• [What is being asked] Among the lines of data below, reproduce only those from the one with "<th>Instance variable of a class</th>" through the one with "sciv = SubClassOfInstanceVariableInRuby.new", exactly as they stand, both ends included.
# # #
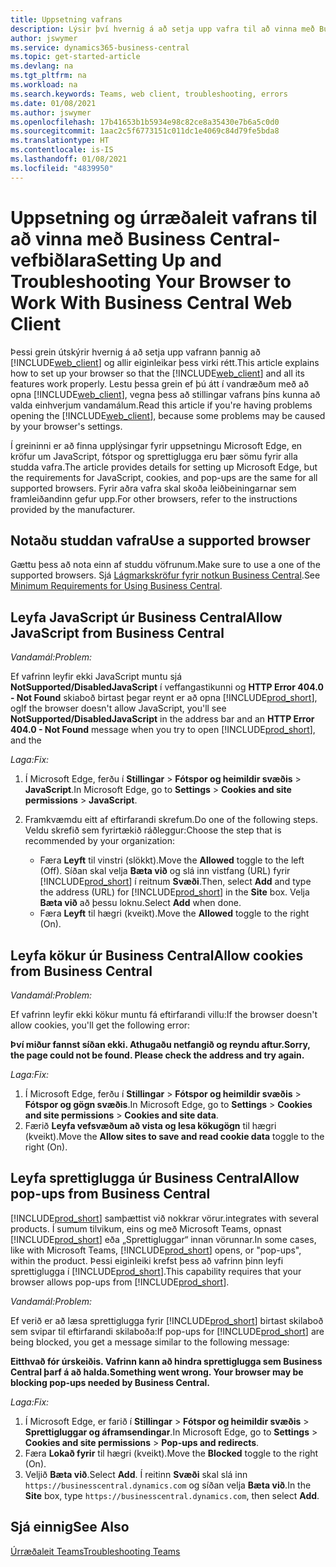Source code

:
 ```yaml
---
title: Uppsetning vafrans
description: Lýsir því hvernig á að setja upp vafra til að vinna með Business Central og sasmþættum vörum.
author: jswymer
ms.service: dynamics365-business-central
ms.topic: get-started-article
ms.devlang: na
ms.tgt_pltfrm: na
ms.workload: na
ms.search.keywords: Teams, web client, troubleshooting, errors
ms.date: 01/08/2021
ms.author: jswymer
ms.openlocfilehash: 17b41653b1b5934e98c82ce8a35430e7b6a5c0d0
ms.sourcegitcommit: 1aac2c5f6773151c011dc1e4069c84d79fe5bda8
ms.translationtype: HT
ms.contentlocale: is-IS
ms.lasthandoff: 01/08/2021
ms.locfileid: "4839950"
---
```

# <a name="setting-up-and-troubleshooting-your-browser-to-work-with-business-central-web-client"></a><span data-ttu-id="8d12f-103">Uppsetning og úrræðaleit vafrans til að vinna með Business Central-vefbiðlara</span><span class="sxs-lookup"><span data-stu-id="8d12f-103">Setting Up and Troubleshooting Your Browser to Work With Business Central Web Client</span></span>

<span data-ttu-id="8d12f-104">Þessi grein útskýrir hvernig á að setja upp vafrann þannig að [!INCLUDE[web_client](includes/web_client.md)] og allir eiginleikar þess virki rétt.</span><span class="sxs-lookup"><span data-stu-id="8d12f-104">This article explains how to set up your browser so that the [!INCLUDE[web_client](includes/web_client.md)] and all its features work properly.</span></span> <span data-ttu-id="8d12f-105">Lestu þessa grein ef þú átt í vandræðum með að opna [!INCLUDE[web_client](includes/web_client.md)], vegna þess að stillingar vafrans þíns kunna að valda einhverjum vandamálum.</span><span class="sxs-lookup"><span data-stu-id="8d12f-105">Read this article if you're having problems opening the [!INCLUDE[web_client](includes/web_client.md)], because some problems may be caused by your browser's settings.</span></span>

<span data-ttu-id="8d12f-106">Í greininni er að finna upplýsingar fyrir uppsetningu Microsoft Edge, en kröfur um JavaScript, fótspor og sprettiglugga eru þær sömu fyrir alla studda vafra.</span><span class="sxs-lookup"><span data-stu-id="8d12f-106">The article provides details for setting up Microsoft Edge, but the requirements for JavaScript, cookies, and pop-ups are the same for all supported browsers.</span></span> <span data-ttu-id="8d12f-107">Fyrir aðra vafra skal skoða leiðbeiningarnar sem framleiðandinn gefur upp.</span><span class="sxs-lookup"><span data-stu-id="8d12f-107">For other browsers, refer to the instructions provided by the manufacturer.</span></span>  

## <a name="use-a-supported-browser"></a><span data-ttu-id="8d12f-108">Notaðu studdan vafra</span><span class="sxs-lookup"><span data-stu-id="8d12f-108">Use a supported browser</span></span>

<span data-ttu-id="8d12f-109">Gættu þess að nota einn af studdu vöfrunum.</span><span class="sxs-lookup"><span data-stu-id="8d12f-109">Make sure to use a one of the supported browsers.</span></span> <span data-ttu-id="8d12f-110">Sjá [Lágmarkskröfur fyrir notkun Business Central](product-requirements.md#recommended-browsers).</span><span class="sxs-lookup"><span data-stu-id="8d12f-110">See [Minimum Requirements for Using Business Central](product-requirements.md#recommended-browsers).</span></span>  

## <a name="allow-javascript-from-business-central"></a><span data-ttu-id="8d12f-111">Leyfa JavaScript úr Business Central</span><span class="sxs-lookup"><span data-stu-id="8d12f-111">Allow JavaScript from Business Central</span></span>

<span data-ttu-id="8d12f-112">*Vandamál:*</span><span class="sxs-lookup"><span data-stu-id="8d12f-112">*Problem:*</span></span>

<span data-ttu-id="8d12f-113">Ef vafrinn leyfir ekki JavaScript muntu sjá **NotSupported/DisabledJavaScript** í veffangastikunni og **HTTP Error 404.0 - Not Found** skiaboð birtast þegar reynt er að opna [!INCLUDE[prod_short](includes/prod_short.md)], og</span><span class="sxs-lookup"><span data-stu-id="8d12f-113">If the browser doesn't allow JavaScript, you'll see **NotSupported/DisabledJavaScript** in the address bar and an **HTTP Error 404.0 - Not Found** message when you try to open [!INCLUDE[prod_short](includes/prod_short.md)], and the</span></span> 

<!-- http://localhost:8080/NotSupported/DisabledJavaScript HTTP Error 404.0 - Not Found
The resource you are looking for has been removed, had its name changed, or is temporarily unavailable. -->

<span data-ttu-id="8d12f-114">*Laga:*</span><span class="sxs-lookup"><span data-stu-id="8d12f-114">*Fix:*</span></span>

1. <span data-ttu-id="8d12f-115">Í Microsoft Edge, ferðu í **Stillingar** > **Fótspor og heimildir svæðis** > **JavaScript**.</span><span class="sxs-lookup"><span data-stu-id="8d12f-115">In Microsoft Edge, go to **Settings** > **Cookies and site permissions** > **JavaScript**.</span></span>
2. <span data-ttu-id="8d12f-116">Framkvæmdu eitt af eftirfarandi skrefum.</span><span class="sxs-lookup"><span data-stu-id="8d12f-116">Do one of the following steps.</span></span> <span data-ttu-id="8d12f-117">Veldu skrefið sem fyrirtækið ráðleggur:</span><span class="sxs-lookup"><span data-stu-id="8d12f-117">Choose the step that is recommended by your organization:</span></span>

    - <span data-ttu-id="8d12f-118">Færa **Leyft** til vinstri (slökkt).</span><span class="sxs-lookup"><span data-stu-id="8d12f-118">Move the **Allowed** toggle to the left (Off).</span></span> <span data-ttu-id="8d12f-119">Síðan skal velja **Bæta við** og slá inn vistfang (URL) fyrir [!INCLUDE[prod_short](includes/prod_short.md)] í reitnum **Svæði**.</span><span class="sxs-lookup"><span data-stu-id="8d12f-119">Then, select **Add** and type the address (URL) for [!INCLUDE[prod_short](includes/prod_short.md)] in the **Site** box.</span></span> <span data-ttu-id="8d12f-120">Velja **Bæta við** að þessu loknu.</span><span class="sxs-lookup"><span data-stu-id="8d12f-120">Select **Add** when done.</span></span>
    - <span data-ttu-id="8d12f-121">Færa **Leyft** til hægri (kveikt).</span><span class="sxs-lookup"><span data-stu-id="8d12f-121">Move the **Allowed** toggle to the right (On).</span></span>

## <a name="allow-cookies-from-business-central"></a><span data-ttu-id="8d12f-122">Leyfa kökur úr Business Central</span><span class="sxs-lookup"><span data-stu-id="8d12f-122">Allow cookies from Business Central</span></span>

<span data-ttu-id="8d12f-123">*Vandamál:*</span><span class="sxs-lookup"><span data-stu-id="8d12f-123">*Problem:*</span></span>

<span data-ttu-id="8d12f-124">Ef vafrinn leyfir ekki kökur muntu fá eftirfarandi villu:</span><span class="sxs-lookup"><span data-stu-id="8d12f-124">If the browser doesn't allow cookies, you'll get the following error:</span></span>

<span data-ttu-id="8d12f-125">**Því miður fannst síðan ekki. Athugaðu netfangið og reyndu aftur.**</span><span class="sxs-lookup"><span data-stu-id="8d12f-125">**Sorry, the page could not be found. Please check the address and try again.**</span></span> 

<span data-ttu-id="8d12f-126">*Laga:*</span><span class="sxs-lookup"><span data-stu-id="8d12f-126">*Fix:*</span></span>

1. <span data-ttu-id="8d12f-127">Í Microsoft Edge, ferðu í **Stillingar** > **Fótspor og heimildir svæðis** > **Fótspor og gögn svæðis**.</span><span class="sxs-lookup"><span data-stu-id="8d12f-127">In Microsoft Edge, go to **Settings** > **Cookies and site permissions** > **Cookies and site data**.</span></span>
2. <span data-ttu-id="8d12f-128">Færið **Leyfa vefsvæðum að vista og lesa kökugögn** til hægri (kveikt).</span><span class="sxs-lookup"><span data-stu-id="8d12f-128">Move the **Allow sites to save and read cookie data** toggle to the right (On).</span></span>  

## <a name="allow-pop-ups-from-business-central"></a><a name="popup"></a><span data-ttu-id="8d12f-129">Leyfa sprettiglugga úr Business Central</span><span class="sxs-lookup"><span data-stu-id="8d12f-129">Allow pop-ups from Business Central</span></span>

[!INCLUDE[prod_short](includes/prod_short.md)] <span data-ttu-id="8d12f-130">samþættist við nokkrar vörur.</span><span class="sxs-lookup"><span data-stu-id="8d12f-130">integrates with several products.</span></span> <span data-ttu-id="8d12f-131">Í sumum tilvikum, eins og með Microsoft Teams, opnast [!INCLUDE[prod_short](includes/prod_short.md)] eða „Sprettigluggar“ innan vörunnar.</span><span class="sxs-lookup"><span data-stu-id="8d12f-131">In some cases, like with Microsoft Teams, [!INCLUDE[prod_short](includes/prod_short.md)] opens, or "pop-ups", within the product.</span></span> <span data-ttu-id="8d12f-132">Þessi eiginleiki krefst þess að vafrinn þinn leyfi sprettiglugga í [!INCLUDE[prod_short](includes/prod_short.md)].</span><span class="sxs-lookup"><span data-stu-id="8d12f-132">This capability requires that your browser allows pop-ups from [!INCLUDE[prod_short](includes/prod_short.md)].</span></span>

<span data-ttu-id="8d12f-133">*Vandamál:*</span><span class="sxs-lookup"><span data-stu-id="8d12f-133">*Problem:*</span></span>

<span data-ttu-id="8d12f-134">Ef verið er að læsa sprettiglugga fyrir [!INCLUDE[prod_short](includes/prod_short.md)] birtast skilaboð sem svipar til eftirfarandi skilaboða:</span><span class="sxs-lookup"><span data-stu-id="8d12f-134">If pop-ups for [!INCLUDE[prod_short](includes/prod_short.md)] are being blocked, you get a message similar to the following message:</span></span>

<span data-ttu-id="8d12f-135">**Eitthvað fór úrskeiðis. Vafrinn kann að hindra sprettiglugga sem Business Central þarf á að halda.**</span><span class="sxs-lookup"><span data-stu-id="8d12f-135">**Something went wrong. Your browser may be blocking pop-ups needed by Business Central.**</span></span>

<!--
Something went wrong
Your browser may be blocking pop-ups needed by Business Central.

Change your browser settings to allow pop-ups or allow this for trusted domains, then try again.
If these settings are managed for your organization, you should contact your administrator for assistance.

Try again
-->
<span data-ttu-id="8d12f-136">*Laga:*</span><span class="sxs-lookup"><span data-stu-id="8d12f-136">*Fix:*</span></span>

1. <span data-ttu-id="8d12f-137">Í Microsoft Edge, er farið í **Stillingar** > **Fótspor og heimildir svæðis** > **Sprettigluggar og áframsendingar**.</span><span class="sxs-lookup"><span data-stu-id="8d12f-137">In Microsoft Edge, go to **Settings** > **Cookies and site permissions** > **Pop-ups and redirects**.</span></span>
2. <span data-ttu-id="8d12f-138">Færa **Lokað fyrir** til hægri (kveikt).</span><span class="sxs-lookup"><span data-stu-id="8d12f-138">Move the **Blocked** toggle to the right (On).</span></span>
3. <span data-ttu-id="8d12f-139">Veljið **Bæta við**.</span><span class="sxs-lookup"><span data-stu-id="8d12f-139">Select **Add**.</span></span> <span data-ttu-id="8d12f-140">Í reitinn **Svæði** skal slá inn `https://businesscentral.dynamics.com` og síðan velja **Bæta við**.</span><span class="sxs-lookup"><span data-stu-id="8d12f-140">In the **Site** box, type `https://businesscentral.dynamics.com`, then select **Add**.</span></span>

## <a name="see-also"></a><span data-ttu-id="8d12f-141">Sjá einnig</span><span class="sxs-lookup"><span data-stu-id="8d12f-141">See Also</span></span>

[<span data-ttu-id="8d12f-142">Úrræðaleit Teams</span><span class="sxs-lookup"><span data-stu-id="8d12f-142">Troubleshooting Teams</span></span>](admin-teams-troubleshooting.md)  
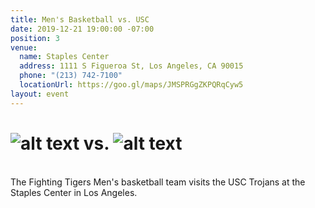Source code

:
 ```yaml
---
title: Men's Basketball vs. USC
date: 2019-12-21 19:00:00 -07:00
position: 3
venue:
  name: Staples Center
  address: 1111 S Figueroa St, Los Angeles, CA 90015
  phone: "(213) 742-7100"
  locationUrl: https://goo.gl/maps/JMSPRGgZKPQRqCyw5
layout: event
---
```


# ![alt text](https://lsu-phoenix-alumni.github.io/assets/img/LSUTigers.png "LSU Tigers") vs. ![alt text](https://lsu-phoenix-alumni.github.io/assets/img/USCLogo.jpg "USC Trojans")  
<br>
The Fighting Tigers Men's basketball team visits the USC Trojans at the Staples Center in Los Angeles.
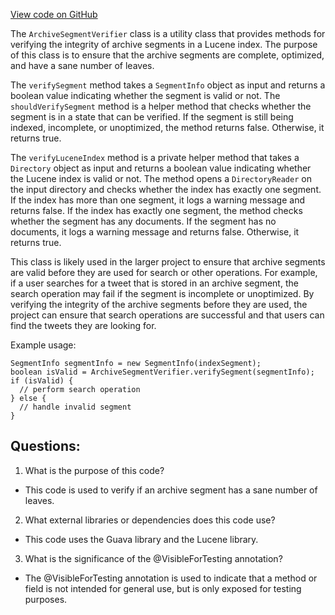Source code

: [View code on GitHub](https://github.com/misbahsy/the-algorithm/src/java/com/twitter/search/earlybird/archive/ArchiveSegmentVerifier.java)

The `ArchiveSegmentVerifier` class is a utility class that provides methods for verifying the integrity of archive segments in a Lucene index. The purpose of this class is to ensure that the archive segments are complete, optimized, and have a sane number of leaves. 

The `verifySegment` method takes a `SegmentInfo` object as input and returns a boolean value indicating whether the segment is valid or not. The `shouldVerifySegment` method is a helper method that checks whether the segment is in a state that can be verified. If the segment is still being indexed, incomplete, or unoptimized, the method returns false. Otherwise, it returns true.

The `verifyLuceneIndex` method is a private helper method that takes a `Directory` object as input and returns a boolean value indicating whether the Lucene index is valid or not. The method opens a `DirectoryReader` on the input directory and checks whether the index has exactly one segment. If the index has more than one segment, it logs a warning message and returns false. If the index has exactly one segment, the method checks whether the segment has any documents. If the segment has no documents, it logs a warning message and returns false. Otherwise, it returns true.

This class is likely used in the larger project to ensure that archive segments are valid before they are used for search or other operations. For example, if a user searches for a tweet that is stored in an archive segment, the search operation may fail if the segment is incomplete or unoptimized. By verifying the integrity of the archive segments before they are used, the project can ensure that search operations are successful and that users can find the tweets they are looking for.

Example usage:

```
SegmentInfo segmentInfo = new SegmentInfo(indexSegment);
boolean isValid = ArchiveSegmentVerifier.verifySegment(segmentInfo);
if (isValid) {
  // perform search operation
} else {
  // handle invalid segment
}
```
## Questions: 
 1. What is the purpose of this code?
- This code is used to verify if an archive segment has a sane number of leaves.

2. What external libraries or dependencies does this code use?
- This code uses the Guava library and the Lucene library.

3. What is the significance of the @VisibleForTesting annotation?
- The @VisibleForTesting annotation is used to indicate that a method or field is not intended for general use, but is only exposed for testing purposes.
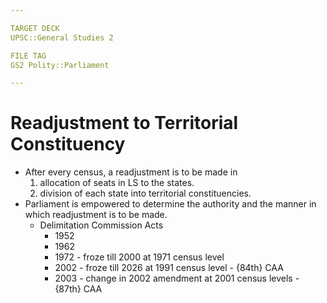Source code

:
 ```yaml
---

TARGET DECK
UPSC::General Studies 2

FILE TAG
GS2 Polity::Parliament

---
```

# Readjustment to Territorial Constituency
* After every census, a readjustment is to be made in 
	1.  allocation of seats in LS to the states.
	2.  division of each state into territorial constituencies.
* Parliament is empowered to determine the authority and the manner in which readjustment is to be made.
	* Delimitation Commission Acts 
		* 1952
		* 1962
		* 1972 - froze till 2000 at 1971 census level
		* 2002 - froze till 2026 at 1991 census level - {84th} CAA 
		* 2003 - change in 2002 amendment at 2001 census levels - {87th} CAA
<!--ID: 1606267016795-->



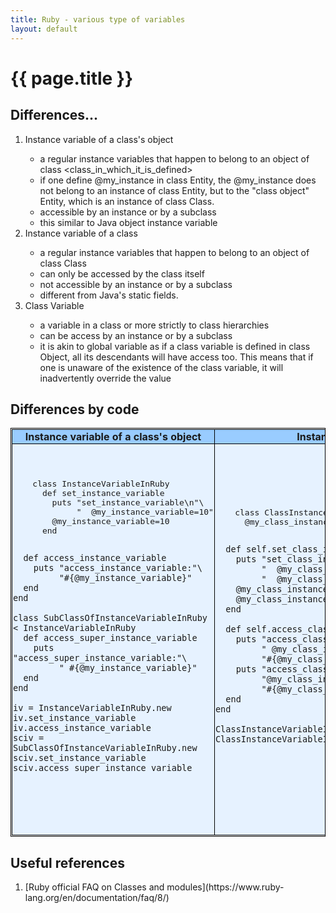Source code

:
 ```yaml
---
title: Ruby - various type of variables
layout: default
---
```


{{ page.title }}
================
<head>
<style>
table, th, td {
    border: 1px solid black;
    border-collapse: collapse;
    padding: 1px;
}
th { background-color: #99ccff; }
tr { background-color: #e6f2ff; }
</style>
</head>

<h2>Differences...</h2>
<ol>
 <li>Instance variable of a class's object</li>
   <ul>
     <li>a regular instance variables that happen to belong to an object of class &lt;class_in_which_it_is_defined&gt;</li>
     <li>if one define @my_instance in class Entity, the @my_instance does not belong to an instance of class Entity, but to the "class object" Entity, which is an instance of class Class.</li>
     <li>accessible by an instance or by a subclass</li>
     <li>this similar to Java object instance variable</li>
   </ul>
 <li>Instance variable of a class</li>
   <ul> 
    <li>a regular instance variables that happen to belong to an object of class Class</li>
    <li>can only be accessed by the class itself</li>
    <li>not accessible by an instance or by a subclass</li>
    <li>different from Java's static fields.</li>
   </ul>
 <li>Class Variable</li>
   <ul>
    <li>a variable in a class or more strictly to class hierarchies</li>
    <li>can be access by an instance or by a subclass</li>
    <li>it is akin to global variable as if a class variable is defined in class Object, all its descendants will have access too. This means that if one is unaware of the existence of the class variable, it will inadvertently override the value</li>
   </ul>
</ol>

<h2>Differences by code</h2>
<table>
<tr>
 <th>Instance variable of a class's object</th>
 <th>Instance variable of a class</th>
 <th>Class Variable</th>
</tr>
<tr>
 <td>
   <pre lang="ruby">
	class InstanceVariableInRuby
	  def set_instance_variable
		puts "set_instance_variable\n"\
		     "  @my_instance_variable=10"
		@my_instance_variable=10
	  end

	  def access_instance_variable
		puts "access_instance_variable:"\
		     "#{@my_instance_variable}"
	  end
	end

	class SubClassOfInstanceVariableInRuby < InstanceVariableInRuby
	  def access_super_instance_variable
		puts "access_super_instance_variable:"\
		     " #{@my_instance_variable}"
	  end
	end

	iv = InstanceVariableInRuby.new
	iv.set_instance_variable
	iv.access_instance_variable
	sciv = SubClassOfInstanceVariableInRuby.new
	sciv.set_instance_variable
	sciv.access_super_instance_variable
   </pre>
 </td>
 <td>
   <pre lang="ruby">
	class ClassInstanceVariableInRuby
	  @my_class_instance_variable

	  def self.set_class_instance_variable
		puts "set_class_instance_variable\n"\
		     "  @my_class_instance_variable=20\n"\
		     "  @my_class_instance_variable2=40"
		@my_class_instance_variable=20
		@my_class_instance_variable2=40
	  end

	  def self.access_class_instance_variable
		puts "access_class_instance_variable"\
		     " @my_class_instance_variable: "\
		     "#{@my_class_instance_variable}"
		puts "access_class_instance_variable "\
		     "@my_class_instance_variable2: "\
		     "#{@my_class_instance_variable2}"
	  end
	end

	ClassInstanceVariableInRuby.set_class_instance_variable
	ClassInstanceVariableInRuby.access_class_instance_variable
   </pre>
 </td>
 <td>
   <pre lang="ruby">
	class ClassVariableInRuby
	  @@my_class_variable

	  def set_class_variable
		puts "set_class_variable\n"\
		     "  @@my_class_variable=30"
		@@my_class_variable = 30
	  end

	  def access_class_variable
		puts "access_class_variable:"\
		     " #{@@my_class_variable}"
	  end

	  def self.set_class_variable
		puts "self.set_class_variable\n"\
		     "  @@my_class_variable+=40"
		@@my_class_variable += 40
	  end

	  def self.access_class_variable
		puts "self.access_class_variable:"\
		    " #{@@my_class_variable}"
	  end
	end

	civ = ClassVariableInRuby.new
	civ.set_class_variable
	civ.access_class_variable
	ClassVariableInRuby.access_class_variable

	ClassVariableInRuby.set_class_variable
	ClassVariableInRuby.access_class_variable
	civ.access_class_variable
   </pre>
 </td> 
</tr>
</table>


<h2>Useful references</h2>
<ol>
 <li>[Ruby official FAQ on Classes and modules](https://www.ruby-lang.org/en/documentation/faq/8/)</li>
</ol>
# # #
• [Answer to this problem]
 <th>Instance variable of a class</th>
 <th>Class Variable</th>
</tr>
<tr>
 <td>
   <pre lang="ruby">
	class InstanceVariableInRuby
	  def set_instance_variable
		puts "set_instance_variable\n"\
		     "  @my_instance_variable=10"
		@my_instance_variable=10
	  end

	  def access_instance_variable
		puts "access_instance_variable:"\
		     "#{@my_instance_variable}"
	  end
	end

	class SubClassOfInstanceVariableInRuby < InstanceVariableInRuby
	  def access_super_instance_variable
		puts "access_super_instance_variable:"\
		     " #{@my_instance_variable}"
	  end
	end

	iv = InstanceVariableInRuby.new
	iv.set_instance_variable
	iv.access_instance_variable
	sciv = SubClassOfInstanceVariableInRuby.new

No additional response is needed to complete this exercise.